## ABOUT THIS TASK
Below are entries. Pull out all lines containing "amount".
RECORDS FOR PROCESSING Start Marker
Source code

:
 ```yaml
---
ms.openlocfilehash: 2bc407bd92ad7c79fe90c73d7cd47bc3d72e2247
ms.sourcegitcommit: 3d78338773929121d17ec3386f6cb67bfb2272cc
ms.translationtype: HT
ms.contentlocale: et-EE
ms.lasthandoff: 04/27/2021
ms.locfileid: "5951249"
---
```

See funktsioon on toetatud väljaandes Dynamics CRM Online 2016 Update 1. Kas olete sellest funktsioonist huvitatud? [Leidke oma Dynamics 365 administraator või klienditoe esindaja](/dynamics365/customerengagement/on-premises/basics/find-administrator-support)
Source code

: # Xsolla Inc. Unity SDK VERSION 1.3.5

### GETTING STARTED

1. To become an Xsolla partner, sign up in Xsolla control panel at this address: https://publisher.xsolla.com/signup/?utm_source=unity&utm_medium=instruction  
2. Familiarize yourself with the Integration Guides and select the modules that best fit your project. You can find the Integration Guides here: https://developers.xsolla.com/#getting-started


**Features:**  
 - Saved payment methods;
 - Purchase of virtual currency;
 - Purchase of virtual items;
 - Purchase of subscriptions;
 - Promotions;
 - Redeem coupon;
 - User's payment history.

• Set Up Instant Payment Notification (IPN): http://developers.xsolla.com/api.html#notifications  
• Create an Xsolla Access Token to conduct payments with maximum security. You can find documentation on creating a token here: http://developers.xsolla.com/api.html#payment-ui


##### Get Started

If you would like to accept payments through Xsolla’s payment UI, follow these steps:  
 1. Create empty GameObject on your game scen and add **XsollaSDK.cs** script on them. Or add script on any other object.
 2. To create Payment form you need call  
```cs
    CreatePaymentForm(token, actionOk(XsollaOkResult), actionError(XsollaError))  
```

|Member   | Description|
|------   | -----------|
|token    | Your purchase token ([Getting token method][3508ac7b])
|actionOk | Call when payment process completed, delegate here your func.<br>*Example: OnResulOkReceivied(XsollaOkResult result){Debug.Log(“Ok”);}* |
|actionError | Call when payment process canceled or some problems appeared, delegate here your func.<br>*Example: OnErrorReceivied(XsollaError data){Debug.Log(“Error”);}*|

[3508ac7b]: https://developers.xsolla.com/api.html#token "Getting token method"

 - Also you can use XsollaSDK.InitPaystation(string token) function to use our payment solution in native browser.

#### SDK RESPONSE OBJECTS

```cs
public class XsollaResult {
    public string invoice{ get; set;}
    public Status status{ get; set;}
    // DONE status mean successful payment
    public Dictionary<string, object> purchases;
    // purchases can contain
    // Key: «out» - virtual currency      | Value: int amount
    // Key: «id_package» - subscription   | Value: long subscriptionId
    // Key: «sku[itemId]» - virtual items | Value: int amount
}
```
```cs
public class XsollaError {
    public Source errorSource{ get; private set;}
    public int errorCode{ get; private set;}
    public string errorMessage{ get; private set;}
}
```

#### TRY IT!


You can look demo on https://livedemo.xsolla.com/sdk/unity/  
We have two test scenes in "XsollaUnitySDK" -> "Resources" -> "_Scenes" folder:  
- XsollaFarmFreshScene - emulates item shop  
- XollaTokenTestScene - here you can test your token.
RECORDS FOR PROCESSING End Marker
RECORDS FOR PROCESSING Start Marker
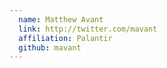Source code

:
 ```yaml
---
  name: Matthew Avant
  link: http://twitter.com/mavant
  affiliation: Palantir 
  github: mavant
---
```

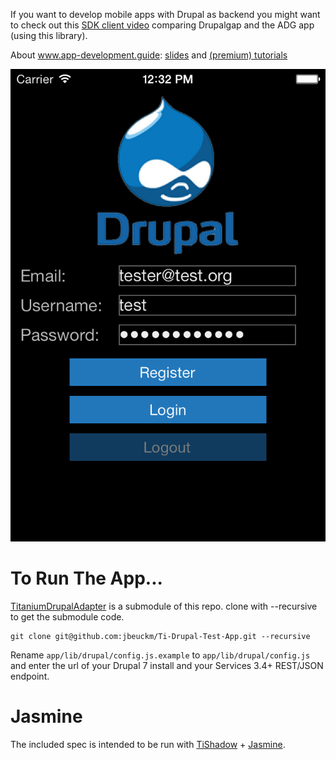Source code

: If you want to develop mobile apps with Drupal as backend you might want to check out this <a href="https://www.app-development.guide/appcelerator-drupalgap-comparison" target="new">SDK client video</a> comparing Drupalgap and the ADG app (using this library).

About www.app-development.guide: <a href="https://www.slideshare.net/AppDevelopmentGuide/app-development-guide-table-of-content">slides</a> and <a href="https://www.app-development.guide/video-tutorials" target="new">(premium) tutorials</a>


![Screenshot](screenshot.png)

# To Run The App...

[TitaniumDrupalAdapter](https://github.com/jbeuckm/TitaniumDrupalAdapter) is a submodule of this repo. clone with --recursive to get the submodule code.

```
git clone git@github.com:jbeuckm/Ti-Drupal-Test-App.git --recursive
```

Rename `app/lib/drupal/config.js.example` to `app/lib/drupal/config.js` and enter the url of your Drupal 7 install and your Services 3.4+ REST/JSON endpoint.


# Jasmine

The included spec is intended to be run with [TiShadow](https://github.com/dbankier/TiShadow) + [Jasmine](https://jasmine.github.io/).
RECORDS FOR PROCESSING End Marker
## ANSWER TO THIS TASK
    // Key: «out» - virtual currency      | Value: int amount
    // Key: «sku[itemId]» - virtual items | Value: int amount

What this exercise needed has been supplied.